Heritage organisations are concerned about how many pre-WWII buildings are being demolished in an effort to make the Netherlands’ housing stock more energy efficient.
Thousands of characteristic homes are being knocked down in the rush to go green, the AD reported on Wednesday.
Figures from the land registry office show over 95,000 homes built before 1940 have been torn down over the past 10 years. There are currently 1.5 million pre-WWII buildings on the register.
“Energy efficiency is often used as the argument to demolish buildings,” said Karel Loeff, director of heritage association Erfgoedvereniging Bond Heemschut.
“Demolition is often cheaper, but we think taking steps to boost sustainability is a better option. It might be more complex, but it is the way to keep something which is valuable and characteristic of the Netherlands.”

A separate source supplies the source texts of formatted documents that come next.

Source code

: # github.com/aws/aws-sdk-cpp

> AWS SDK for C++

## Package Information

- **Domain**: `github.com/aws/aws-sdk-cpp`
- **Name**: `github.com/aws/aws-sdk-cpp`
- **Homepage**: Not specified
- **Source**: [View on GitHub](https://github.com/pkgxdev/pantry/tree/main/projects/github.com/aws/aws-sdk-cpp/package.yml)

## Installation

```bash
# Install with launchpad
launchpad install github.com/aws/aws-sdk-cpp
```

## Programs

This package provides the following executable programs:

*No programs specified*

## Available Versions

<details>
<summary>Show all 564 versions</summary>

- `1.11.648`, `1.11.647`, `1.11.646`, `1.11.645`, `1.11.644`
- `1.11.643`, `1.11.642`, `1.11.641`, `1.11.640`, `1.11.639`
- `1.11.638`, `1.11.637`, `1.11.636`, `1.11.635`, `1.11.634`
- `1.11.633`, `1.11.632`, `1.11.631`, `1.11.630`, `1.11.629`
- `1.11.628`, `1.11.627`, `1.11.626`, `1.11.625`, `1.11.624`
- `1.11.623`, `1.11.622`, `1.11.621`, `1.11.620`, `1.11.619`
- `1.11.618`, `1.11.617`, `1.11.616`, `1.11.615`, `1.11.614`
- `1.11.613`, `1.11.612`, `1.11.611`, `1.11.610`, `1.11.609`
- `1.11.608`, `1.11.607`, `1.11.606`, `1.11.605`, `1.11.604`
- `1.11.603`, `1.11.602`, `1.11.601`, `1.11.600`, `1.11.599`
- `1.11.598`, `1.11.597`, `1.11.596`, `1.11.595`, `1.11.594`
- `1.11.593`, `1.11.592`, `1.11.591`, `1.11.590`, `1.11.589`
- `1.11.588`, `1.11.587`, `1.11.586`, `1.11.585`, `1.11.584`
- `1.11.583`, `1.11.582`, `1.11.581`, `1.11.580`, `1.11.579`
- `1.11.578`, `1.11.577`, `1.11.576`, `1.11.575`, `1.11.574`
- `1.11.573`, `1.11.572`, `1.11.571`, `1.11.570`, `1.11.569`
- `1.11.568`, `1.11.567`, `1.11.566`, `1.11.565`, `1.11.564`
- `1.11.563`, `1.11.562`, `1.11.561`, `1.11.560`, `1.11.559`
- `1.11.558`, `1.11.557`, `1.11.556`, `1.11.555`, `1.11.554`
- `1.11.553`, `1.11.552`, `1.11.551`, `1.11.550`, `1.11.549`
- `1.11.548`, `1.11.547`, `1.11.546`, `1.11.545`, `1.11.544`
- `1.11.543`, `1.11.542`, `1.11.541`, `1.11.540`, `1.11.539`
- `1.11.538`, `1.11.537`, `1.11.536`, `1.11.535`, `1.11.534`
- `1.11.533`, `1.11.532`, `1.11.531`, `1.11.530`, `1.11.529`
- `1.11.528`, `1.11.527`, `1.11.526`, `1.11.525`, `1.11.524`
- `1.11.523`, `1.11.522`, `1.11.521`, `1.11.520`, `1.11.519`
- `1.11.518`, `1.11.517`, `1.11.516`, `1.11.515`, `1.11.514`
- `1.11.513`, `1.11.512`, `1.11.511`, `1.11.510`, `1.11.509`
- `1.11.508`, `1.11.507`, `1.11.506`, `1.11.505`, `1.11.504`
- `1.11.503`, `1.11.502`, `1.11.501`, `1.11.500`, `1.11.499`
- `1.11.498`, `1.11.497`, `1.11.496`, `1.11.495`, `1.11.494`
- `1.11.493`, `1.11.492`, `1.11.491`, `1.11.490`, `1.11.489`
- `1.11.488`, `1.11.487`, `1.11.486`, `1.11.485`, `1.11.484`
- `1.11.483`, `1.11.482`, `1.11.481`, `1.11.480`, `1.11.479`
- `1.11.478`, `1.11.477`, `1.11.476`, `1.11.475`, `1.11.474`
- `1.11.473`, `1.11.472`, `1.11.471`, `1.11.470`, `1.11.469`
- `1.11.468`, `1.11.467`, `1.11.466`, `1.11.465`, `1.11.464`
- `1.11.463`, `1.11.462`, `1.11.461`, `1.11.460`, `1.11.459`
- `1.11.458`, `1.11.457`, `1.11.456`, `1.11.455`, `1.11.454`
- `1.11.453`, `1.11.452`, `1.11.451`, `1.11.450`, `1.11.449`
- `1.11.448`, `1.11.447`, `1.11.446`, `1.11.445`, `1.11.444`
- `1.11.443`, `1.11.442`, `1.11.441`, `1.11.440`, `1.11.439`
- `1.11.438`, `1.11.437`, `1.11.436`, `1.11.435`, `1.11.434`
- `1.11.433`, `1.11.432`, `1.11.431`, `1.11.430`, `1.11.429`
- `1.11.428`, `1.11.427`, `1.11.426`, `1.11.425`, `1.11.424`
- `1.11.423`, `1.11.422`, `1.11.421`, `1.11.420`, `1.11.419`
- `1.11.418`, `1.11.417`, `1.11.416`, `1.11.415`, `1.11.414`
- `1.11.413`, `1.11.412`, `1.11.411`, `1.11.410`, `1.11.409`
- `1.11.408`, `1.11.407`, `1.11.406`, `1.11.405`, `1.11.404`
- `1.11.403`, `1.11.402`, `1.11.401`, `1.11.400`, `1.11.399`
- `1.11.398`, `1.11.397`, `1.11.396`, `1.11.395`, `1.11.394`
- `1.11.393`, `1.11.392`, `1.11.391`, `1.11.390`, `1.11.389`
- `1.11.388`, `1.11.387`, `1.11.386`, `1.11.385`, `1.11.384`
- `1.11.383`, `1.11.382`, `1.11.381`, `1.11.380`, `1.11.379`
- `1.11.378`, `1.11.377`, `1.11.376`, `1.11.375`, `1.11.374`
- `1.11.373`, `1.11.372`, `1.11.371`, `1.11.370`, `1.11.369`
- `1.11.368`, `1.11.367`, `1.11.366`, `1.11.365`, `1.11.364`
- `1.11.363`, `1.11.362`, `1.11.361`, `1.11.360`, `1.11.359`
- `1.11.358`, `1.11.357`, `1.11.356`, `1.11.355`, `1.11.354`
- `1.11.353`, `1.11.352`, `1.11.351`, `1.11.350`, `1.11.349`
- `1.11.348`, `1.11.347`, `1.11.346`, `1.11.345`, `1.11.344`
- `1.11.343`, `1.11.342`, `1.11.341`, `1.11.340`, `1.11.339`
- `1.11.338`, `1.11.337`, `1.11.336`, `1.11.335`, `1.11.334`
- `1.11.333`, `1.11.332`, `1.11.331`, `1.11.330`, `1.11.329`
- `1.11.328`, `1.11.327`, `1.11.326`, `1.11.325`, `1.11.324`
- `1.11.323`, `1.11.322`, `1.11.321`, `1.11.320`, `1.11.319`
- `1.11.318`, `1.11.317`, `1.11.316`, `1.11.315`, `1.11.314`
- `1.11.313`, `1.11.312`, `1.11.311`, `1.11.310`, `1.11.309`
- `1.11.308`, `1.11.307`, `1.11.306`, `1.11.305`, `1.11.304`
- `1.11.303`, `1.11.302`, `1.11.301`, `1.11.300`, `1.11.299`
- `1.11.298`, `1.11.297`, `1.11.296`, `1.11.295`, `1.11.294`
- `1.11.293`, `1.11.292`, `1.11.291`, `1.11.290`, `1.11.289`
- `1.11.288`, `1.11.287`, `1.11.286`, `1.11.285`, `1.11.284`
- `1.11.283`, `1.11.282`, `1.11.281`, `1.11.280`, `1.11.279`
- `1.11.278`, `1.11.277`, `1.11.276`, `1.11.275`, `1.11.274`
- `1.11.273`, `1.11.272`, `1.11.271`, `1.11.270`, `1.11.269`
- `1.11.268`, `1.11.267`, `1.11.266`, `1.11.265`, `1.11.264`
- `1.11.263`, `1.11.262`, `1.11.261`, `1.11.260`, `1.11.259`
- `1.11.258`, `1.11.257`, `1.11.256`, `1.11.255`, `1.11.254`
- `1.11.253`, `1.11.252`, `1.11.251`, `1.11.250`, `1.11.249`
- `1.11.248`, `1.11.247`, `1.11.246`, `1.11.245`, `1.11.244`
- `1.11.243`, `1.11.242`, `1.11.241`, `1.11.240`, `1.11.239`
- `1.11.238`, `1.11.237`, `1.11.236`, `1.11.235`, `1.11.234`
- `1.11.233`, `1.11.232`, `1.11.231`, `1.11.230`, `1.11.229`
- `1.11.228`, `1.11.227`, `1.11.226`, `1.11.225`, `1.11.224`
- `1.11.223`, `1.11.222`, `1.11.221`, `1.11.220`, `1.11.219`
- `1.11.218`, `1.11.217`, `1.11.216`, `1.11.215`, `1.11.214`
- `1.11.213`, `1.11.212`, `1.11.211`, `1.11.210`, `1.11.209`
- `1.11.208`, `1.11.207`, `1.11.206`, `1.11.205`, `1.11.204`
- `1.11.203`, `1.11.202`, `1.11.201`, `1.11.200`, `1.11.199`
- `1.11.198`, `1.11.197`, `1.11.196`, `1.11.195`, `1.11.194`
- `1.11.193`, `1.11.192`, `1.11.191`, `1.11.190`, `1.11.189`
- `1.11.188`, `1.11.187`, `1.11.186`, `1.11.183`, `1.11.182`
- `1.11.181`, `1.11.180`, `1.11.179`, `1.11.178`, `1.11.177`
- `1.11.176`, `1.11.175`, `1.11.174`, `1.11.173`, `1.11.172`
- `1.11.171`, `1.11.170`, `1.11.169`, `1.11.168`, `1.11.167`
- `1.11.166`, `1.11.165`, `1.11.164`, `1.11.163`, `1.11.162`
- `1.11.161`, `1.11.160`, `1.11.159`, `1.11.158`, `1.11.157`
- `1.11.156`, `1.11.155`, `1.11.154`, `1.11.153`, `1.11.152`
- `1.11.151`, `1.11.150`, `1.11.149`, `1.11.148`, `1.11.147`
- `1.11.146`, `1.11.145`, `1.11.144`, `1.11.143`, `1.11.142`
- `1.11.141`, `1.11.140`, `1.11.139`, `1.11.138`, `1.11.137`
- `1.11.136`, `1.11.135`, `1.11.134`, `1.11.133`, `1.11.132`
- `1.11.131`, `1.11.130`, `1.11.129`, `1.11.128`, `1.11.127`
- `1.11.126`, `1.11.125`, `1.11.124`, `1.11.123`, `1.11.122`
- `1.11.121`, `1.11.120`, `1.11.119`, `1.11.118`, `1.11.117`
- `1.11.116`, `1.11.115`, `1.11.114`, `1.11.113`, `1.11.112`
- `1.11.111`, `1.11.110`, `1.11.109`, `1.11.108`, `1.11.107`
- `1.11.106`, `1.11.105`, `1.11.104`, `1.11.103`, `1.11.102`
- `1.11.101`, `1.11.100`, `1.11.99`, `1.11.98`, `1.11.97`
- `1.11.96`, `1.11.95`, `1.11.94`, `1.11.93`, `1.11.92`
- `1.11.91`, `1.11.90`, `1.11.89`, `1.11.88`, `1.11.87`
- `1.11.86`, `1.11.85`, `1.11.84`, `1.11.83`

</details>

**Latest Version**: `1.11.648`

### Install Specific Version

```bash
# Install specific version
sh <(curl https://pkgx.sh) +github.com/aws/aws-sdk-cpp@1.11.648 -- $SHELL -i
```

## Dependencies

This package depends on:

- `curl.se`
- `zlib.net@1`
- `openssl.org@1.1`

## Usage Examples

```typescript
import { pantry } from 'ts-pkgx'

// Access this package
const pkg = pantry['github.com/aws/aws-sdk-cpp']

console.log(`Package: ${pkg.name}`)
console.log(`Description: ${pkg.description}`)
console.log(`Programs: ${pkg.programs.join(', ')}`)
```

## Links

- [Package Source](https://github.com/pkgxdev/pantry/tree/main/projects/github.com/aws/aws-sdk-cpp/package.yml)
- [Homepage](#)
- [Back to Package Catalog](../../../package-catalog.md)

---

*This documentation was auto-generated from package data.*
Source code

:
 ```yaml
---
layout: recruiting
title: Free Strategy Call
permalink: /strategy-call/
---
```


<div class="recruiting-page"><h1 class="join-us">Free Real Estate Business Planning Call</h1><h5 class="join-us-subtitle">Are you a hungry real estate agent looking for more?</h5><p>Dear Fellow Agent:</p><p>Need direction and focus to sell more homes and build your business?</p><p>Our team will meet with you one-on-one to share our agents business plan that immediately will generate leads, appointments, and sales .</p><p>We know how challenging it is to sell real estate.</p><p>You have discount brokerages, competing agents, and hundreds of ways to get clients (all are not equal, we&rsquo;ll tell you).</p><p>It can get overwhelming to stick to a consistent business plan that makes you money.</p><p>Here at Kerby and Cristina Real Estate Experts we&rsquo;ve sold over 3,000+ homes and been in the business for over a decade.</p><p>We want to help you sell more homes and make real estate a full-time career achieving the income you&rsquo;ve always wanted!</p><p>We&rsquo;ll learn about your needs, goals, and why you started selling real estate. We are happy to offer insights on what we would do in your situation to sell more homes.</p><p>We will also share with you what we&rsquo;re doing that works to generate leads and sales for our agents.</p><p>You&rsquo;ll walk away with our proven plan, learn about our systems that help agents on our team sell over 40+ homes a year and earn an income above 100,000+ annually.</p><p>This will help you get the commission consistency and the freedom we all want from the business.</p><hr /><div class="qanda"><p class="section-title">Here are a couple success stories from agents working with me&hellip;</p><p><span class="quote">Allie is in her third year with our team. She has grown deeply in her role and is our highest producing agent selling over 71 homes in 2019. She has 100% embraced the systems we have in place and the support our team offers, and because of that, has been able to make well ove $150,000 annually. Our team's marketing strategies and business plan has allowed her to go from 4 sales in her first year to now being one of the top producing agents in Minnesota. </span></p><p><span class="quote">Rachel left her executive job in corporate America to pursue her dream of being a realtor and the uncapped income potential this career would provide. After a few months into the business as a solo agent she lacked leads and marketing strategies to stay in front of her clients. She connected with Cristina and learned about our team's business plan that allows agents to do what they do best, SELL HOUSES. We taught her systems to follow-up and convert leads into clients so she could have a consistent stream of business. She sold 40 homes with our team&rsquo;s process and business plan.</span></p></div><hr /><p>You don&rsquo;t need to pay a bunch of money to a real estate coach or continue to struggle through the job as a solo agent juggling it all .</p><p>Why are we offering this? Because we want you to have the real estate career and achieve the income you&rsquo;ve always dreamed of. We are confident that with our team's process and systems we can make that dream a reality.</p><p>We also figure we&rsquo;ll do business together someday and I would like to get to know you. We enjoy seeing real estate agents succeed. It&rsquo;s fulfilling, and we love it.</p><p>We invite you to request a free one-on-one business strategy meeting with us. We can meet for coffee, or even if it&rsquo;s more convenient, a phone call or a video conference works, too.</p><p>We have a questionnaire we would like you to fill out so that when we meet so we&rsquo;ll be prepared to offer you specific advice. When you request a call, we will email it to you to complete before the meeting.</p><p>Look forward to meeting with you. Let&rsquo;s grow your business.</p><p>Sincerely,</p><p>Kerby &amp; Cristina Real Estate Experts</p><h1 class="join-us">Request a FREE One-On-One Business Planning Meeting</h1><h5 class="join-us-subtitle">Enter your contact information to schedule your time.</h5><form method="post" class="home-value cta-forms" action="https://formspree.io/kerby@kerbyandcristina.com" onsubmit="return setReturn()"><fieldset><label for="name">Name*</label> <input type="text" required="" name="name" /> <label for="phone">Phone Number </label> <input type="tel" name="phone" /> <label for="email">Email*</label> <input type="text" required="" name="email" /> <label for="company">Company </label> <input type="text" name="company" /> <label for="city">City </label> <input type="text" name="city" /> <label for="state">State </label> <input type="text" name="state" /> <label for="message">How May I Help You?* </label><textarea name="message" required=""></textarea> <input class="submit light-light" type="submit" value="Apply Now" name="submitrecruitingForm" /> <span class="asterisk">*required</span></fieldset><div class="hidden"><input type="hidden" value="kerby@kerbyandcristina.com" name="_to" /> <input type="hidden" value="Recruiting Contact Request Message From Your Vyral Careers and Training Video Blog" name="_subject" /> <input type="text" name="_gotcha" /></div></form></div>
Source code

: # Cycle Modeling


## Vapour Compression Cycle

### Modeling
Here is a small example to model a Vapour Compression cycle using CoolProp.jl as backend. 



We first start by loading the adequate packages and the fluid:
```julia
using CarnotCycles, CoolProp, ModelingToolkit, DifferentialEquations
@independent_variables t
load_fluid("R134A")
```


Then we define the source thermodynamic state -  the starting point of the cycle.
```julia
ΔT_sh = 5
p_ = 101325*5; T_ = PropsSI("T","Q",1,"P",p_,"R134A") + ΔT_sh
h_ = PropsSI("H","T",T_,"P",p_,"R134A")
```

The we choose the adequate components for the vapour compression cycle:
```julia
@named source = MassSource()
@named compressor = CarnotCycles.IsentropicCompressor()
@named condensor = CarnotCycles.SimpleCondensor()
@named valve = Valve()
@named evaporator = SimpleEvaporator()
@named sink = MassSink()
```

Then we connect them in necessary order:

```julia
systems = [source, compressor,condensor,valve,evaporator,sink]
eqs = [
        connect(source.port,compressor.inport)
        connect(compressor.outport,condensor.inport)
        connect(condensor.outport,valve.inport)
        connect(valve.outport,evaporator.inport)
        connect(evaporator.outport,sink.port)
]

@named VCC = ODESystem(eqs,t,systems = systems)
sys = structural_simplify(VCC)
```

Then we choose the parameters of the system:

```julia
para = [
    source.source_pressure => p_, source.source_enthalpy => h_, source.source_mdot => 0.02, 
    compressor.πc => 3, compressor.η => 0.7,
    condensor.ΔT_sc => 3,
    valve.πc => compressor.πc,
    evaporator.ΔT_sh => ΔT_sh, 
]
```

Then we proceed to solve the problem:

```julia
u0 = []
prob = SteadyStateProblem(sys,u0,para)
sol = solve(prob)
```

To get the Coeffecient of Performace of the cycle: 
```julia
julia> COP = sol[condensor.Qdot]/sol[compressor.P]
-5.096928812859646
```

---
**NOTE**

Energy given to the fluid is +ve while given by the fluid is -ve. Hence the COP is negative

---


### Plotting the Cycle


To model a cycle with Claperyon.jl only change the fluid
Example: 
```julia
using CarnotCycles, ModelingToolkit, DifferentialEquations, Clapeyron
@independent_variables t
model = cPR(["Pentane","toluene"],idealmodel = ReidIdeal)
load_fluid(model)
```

“In The Hague they are planning to demolish entire post-war neighbourhoods and replace them with high density housing, and you are erasing part of history,” he said.
Rotterdam housing corporation Vestia, for example is demolishing hundreds of homes in the Tweebos neighbourhood. Vestia argues that the area was in need of an upgrade and the buildings were in poor repair.
However, when completed, the neighbourhood will only have the current number of rent-controlled homes. The situation is similar in the Jericho district of Amersfoort, where the housing corporation has decided to demolish the homes rather than update them.
The issue is not just pressing in the bigger cities. It is particularly an issue in the suburbs and in smaller towns and villages, Loeff said.